Your derivation is incorrect (you've got a wrong sign). I'll use $f'$ instead of $f_x$ (too many $x$'s around...)
We have:
$$f' - \frac{f}{x} = \frac{d}{dx}\frac{f}{x}.$$
If $f=0$, we get a solution. So assume that $f$ is not always $0$. Then the above equation
is equivalent to
$$\begin{align*}
f' - \frac{f}{x} &= \frac{xf' - f}{x^2}\\
x^2f' - xf &= xf' - f\\
x^2f' - xf' &= xf - f\\
(x^2-x)f' &= (x-1)f\\
\frac{f'}{f} &= \frac{x-1}{x^2-x} = \frac{x-1}{x(x-1)} = \frac{1}{x}.
\end{align*}$$
(you can see that you had $x+1$ instead of $x-1$).
Now, integrating we have:
$$\begin{align*}
\ln|f| &= \ln|x|+C\\
|f| &= Ax &&A\gt 0\\
f(x) &= Bx &&B\neq 0.
\end{align*}$$
Adding in $B=0$ we get that the solutions are $f(x)=Cx$, with $C$ a constant. Indeed, notice that if $f(x) = Cx$, then
$$f'-\frac{f}{x} = C - C = 0,$$
and
$$\frac{d}{dx}\frac{f}{x} = \frac{d}{dx}C = 0,$$
so they all satisfy your desired equation.

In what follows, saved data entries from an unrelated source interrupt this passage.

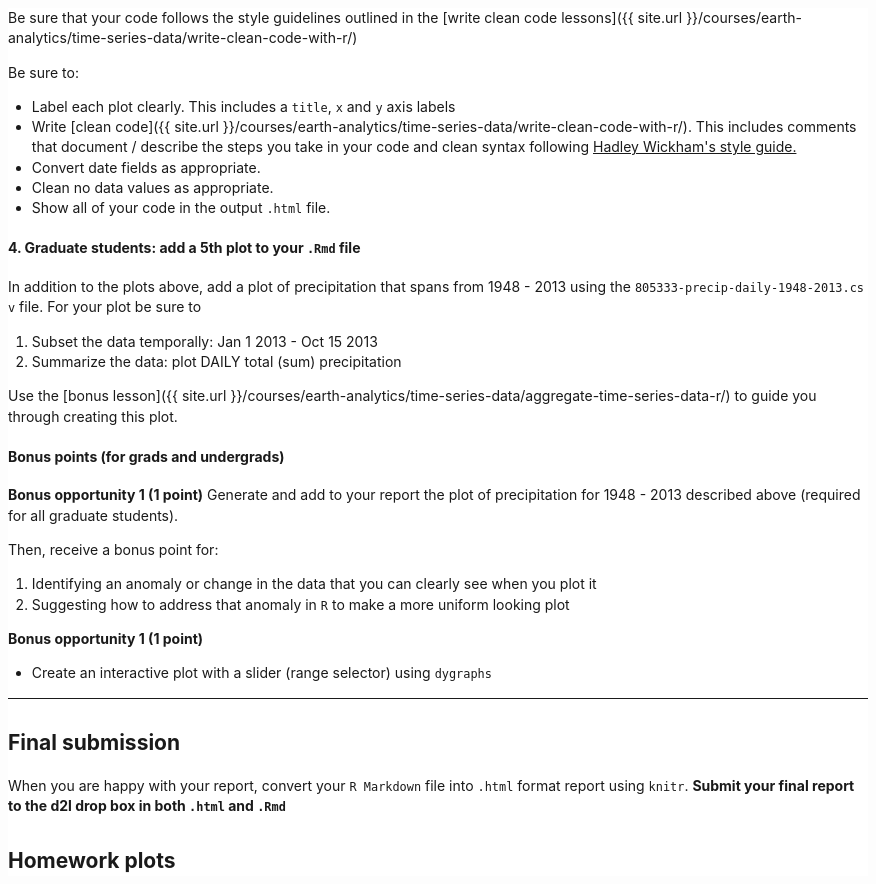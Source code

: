 Be sure that your code follows the style guidelines outlined in the
[write clean code lessons]({{ site.url }}/courses/earth-analytics/time-series-data/write-clean-code-with-r/)


Be sure to:

* Label each plot clearly. This includes a `title`, `x` and `y` axis labels
* Write [clean code]({{ site.url }}/courses/earth-analytics/time-series-data/write-clean-code-with-r/). This includes comments that document / describe the steps you take in your code and clean syntax following <a href="http://adv-r.had.co.nz/Style.html" target="_blank">Hadley Wickham's style guide.</a>
* Convert date fields as appropriate.
* Clean no data values as appropriate.
* Show all of your code in the output `.html` file.

#### 4. Graduate students: add a 5th plot to your `.Rmd` file

In addition to the plots above, add a plot of precipitation that spans
from 1948 - 2013 using the `805333-precip-daily-1948-2013.csv` file. For your plot
be sure to

1. Subset the data temporally: Jan 1 2013 - Oct 15 2013
2. Summarize the data: plot DAILY total (sum) precipitation


Use the [bonus lesson]({{ site.url }}/courses/earth-analytics/time-series-data/aggregate-time-series-data-r/) to guide
you through creating this plot.

#### Bonus points (for grads and undergrads)

**Bonus opportunity 1 (1 point)**
Generate and add to your report the plot of precipitation for 1948 - 2013
described above (required for all graduate students).

Then, receive a bonus point for:

1. Identifying an anomaly or change in the data that you can clearly see when you plot it
2. Suggesting how to address that anomaly in `R` to make a more uniform looking plot

**Bonus opportunity 1 (1 point)**
* Create an interactive plot with a slider (range selector) using `dygraphs`

***

## Final submission

When you are happy with your report, convert your `R Markdown` file into `.html`
format report using `knitr`.
**Submit your final report to the d2l drop box in both `.html` and `.Rmd`**

</div>

## Homework plots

(If you actually had $\frac{f'}{f} = \frac{x+1}{x^2-x}$, then this can be solved by integration as well:
$$\begin{align*}
\ln|f| &= \int\frac{x+1}{x^2-x}\,dx\\
&= \int\left(\frac{-1}{x} + \frac{2}{x-1}\right)\,dx\\
&= -\ln|x| + 2\ln|x-1| + C\\
&= \ln\left|\frac{(x-1)^2}{x}\right| + C,
\end{align*}$$
and from this you can likewise obtain a formula for $f$.)